*About this task:* Retype, word for word, every line from the one holding "### 1. Gradual Integration" through the one holding "## Conclusion" in the entries below, both included, and only those lines.
----- Material provided -----
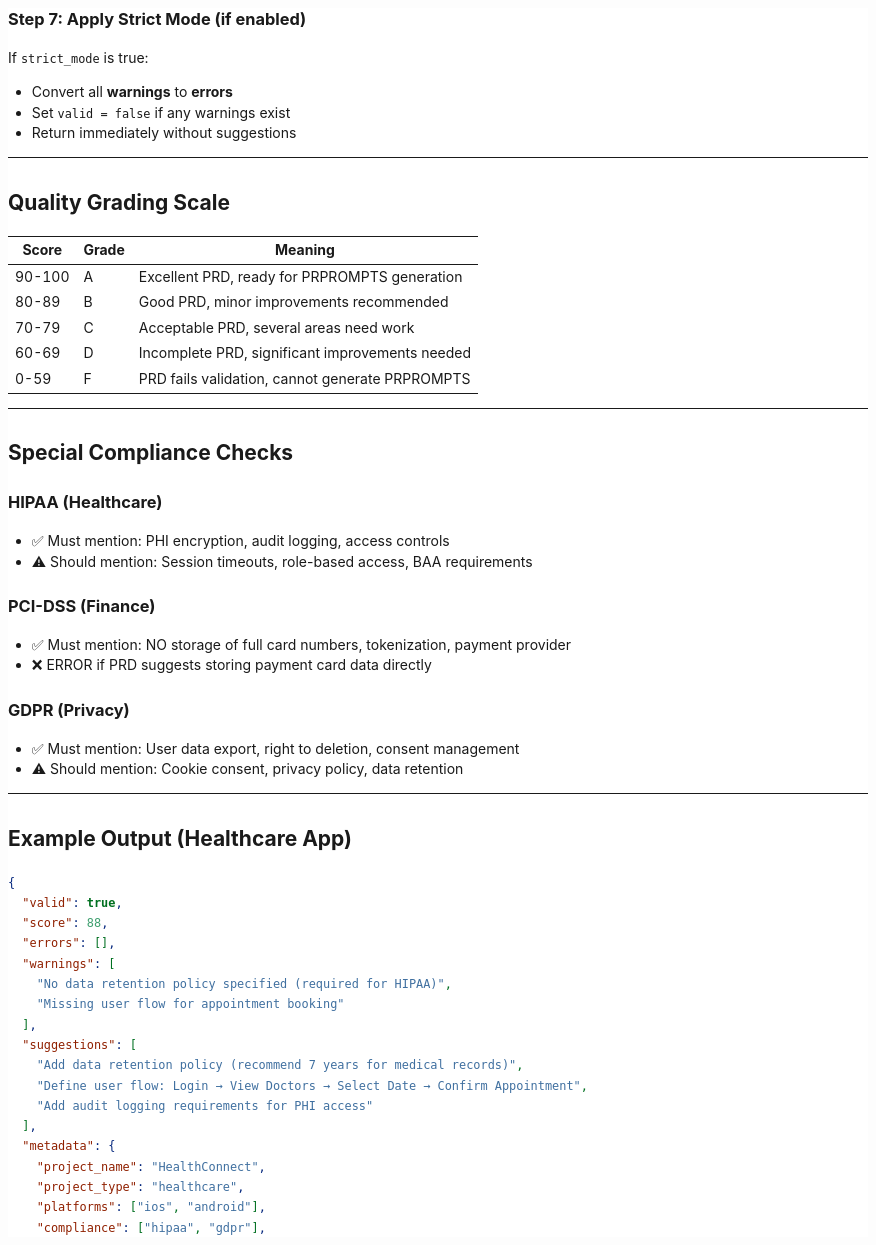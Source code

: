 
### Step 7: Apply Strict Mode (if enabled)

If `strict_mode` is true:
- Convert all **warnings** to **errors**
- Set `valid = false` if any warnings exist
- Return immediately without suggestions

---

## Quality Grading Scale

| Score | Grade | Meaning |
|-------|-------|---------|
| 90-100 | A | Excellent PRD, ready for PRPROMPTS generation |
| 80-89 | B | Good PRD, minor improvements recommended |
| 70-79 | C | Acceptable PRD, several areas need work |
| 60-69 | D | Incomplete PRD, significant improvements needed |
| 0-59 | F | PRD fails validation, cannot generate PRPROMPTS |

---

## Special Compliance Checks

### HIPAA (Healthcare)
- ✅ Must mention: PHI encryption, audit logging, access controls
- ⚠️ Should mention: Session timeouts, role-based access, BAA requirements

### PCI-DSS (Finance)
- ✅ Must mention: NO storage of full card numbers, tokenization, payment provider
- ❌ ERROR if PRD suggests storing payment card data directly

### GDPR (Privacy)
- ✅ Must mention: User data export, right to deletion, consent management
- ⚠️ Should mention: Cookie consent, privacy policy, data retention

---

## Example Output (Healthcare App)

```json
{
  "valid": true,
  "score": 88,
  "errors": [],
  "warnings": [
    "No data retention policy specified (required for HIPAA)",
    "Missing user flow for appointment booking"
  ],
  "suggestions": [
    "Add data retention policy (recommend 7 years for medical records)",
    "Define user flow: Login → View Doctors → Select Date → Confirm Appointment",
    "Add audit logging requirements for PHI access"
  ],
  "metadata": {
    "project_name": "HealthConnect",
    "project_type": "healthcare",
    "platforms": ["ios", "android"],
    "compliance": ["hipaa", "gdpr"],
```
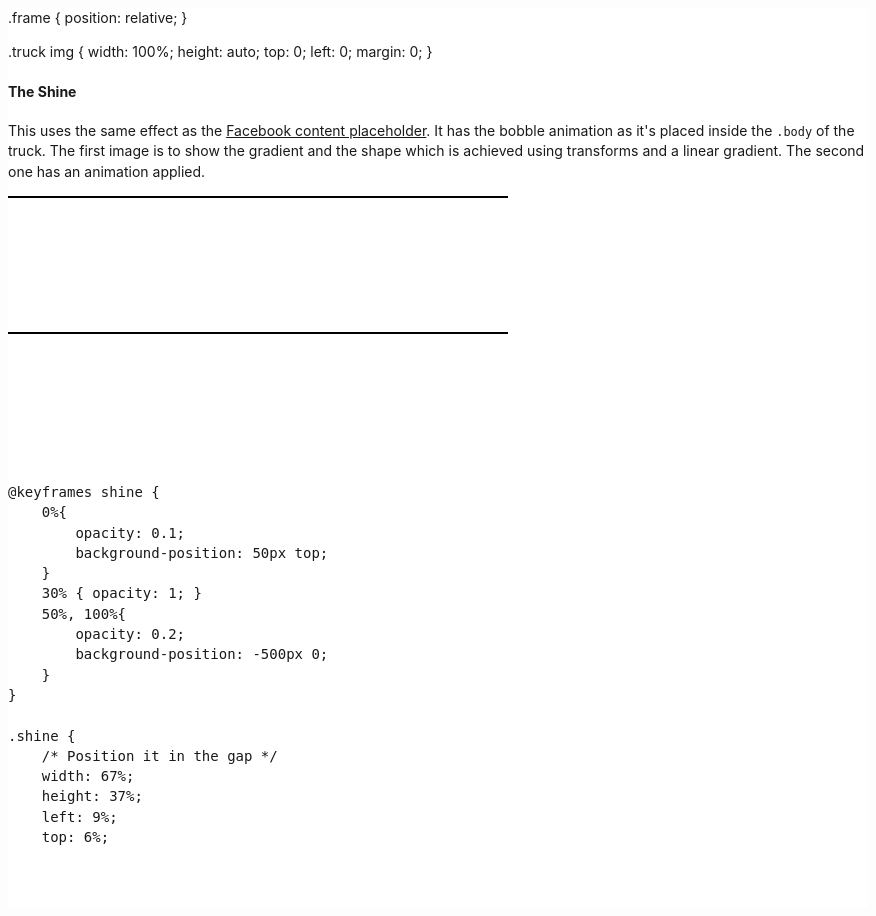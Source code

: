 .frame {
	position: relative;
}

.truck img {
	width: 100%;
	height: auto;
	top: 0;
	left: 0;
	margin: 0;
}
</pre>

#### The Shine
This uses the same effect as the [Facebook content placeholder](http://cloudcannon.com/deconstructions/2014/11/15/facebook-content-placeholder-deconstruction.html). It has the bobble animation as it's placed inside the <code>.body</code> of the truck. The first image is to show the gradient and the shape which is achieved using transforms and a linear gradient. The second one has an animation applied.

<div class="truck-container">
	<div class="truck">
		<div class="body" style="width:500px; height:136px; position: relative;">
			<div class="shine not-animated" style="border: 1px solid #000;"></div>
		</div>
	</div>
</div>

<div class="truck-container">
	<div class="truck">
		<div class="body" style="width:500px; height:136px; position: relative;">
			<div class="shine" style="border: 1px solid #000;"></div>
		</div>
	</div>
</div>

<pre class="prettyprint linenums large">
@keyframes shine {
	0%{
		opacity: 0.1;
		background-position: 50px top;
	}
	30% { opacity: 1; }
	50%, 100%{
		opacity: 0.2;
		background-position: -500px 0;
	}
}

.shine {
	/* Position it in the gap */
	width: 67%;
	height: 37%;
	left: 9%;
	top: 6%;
-----
----- Material provided -----
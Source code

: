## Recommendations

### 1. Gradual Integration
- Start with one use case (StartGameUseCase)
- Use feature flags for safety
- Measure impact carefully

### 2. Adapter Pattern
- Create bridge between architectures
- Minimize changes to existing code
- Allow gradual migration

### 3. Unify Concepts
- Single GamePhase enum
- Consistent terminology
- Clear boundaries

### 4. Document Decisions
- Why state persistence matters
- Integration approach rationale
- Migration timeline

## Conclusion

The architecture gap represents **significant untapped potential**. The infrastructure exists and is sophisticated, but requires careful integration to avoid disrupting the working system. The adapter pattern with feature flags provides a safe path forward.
-----
*Response area:*
### 1. Gradual Integration
- Start with one use case (StartGameUseCase)
- Use feature flags for safety
- Measure impact carefully

### 2. Adapter Pattern
- Create bridge between architectures
- Minimize changes to existing code
- Allow gradual migration

### 3. Unify Concepts
- Single GamePhase enum
- Consistent terminology
- Clear boundaries

### 4. Document Decisions
- Why state persistence matters
- Integration approach rationale
- Migration timeline

## Conclusion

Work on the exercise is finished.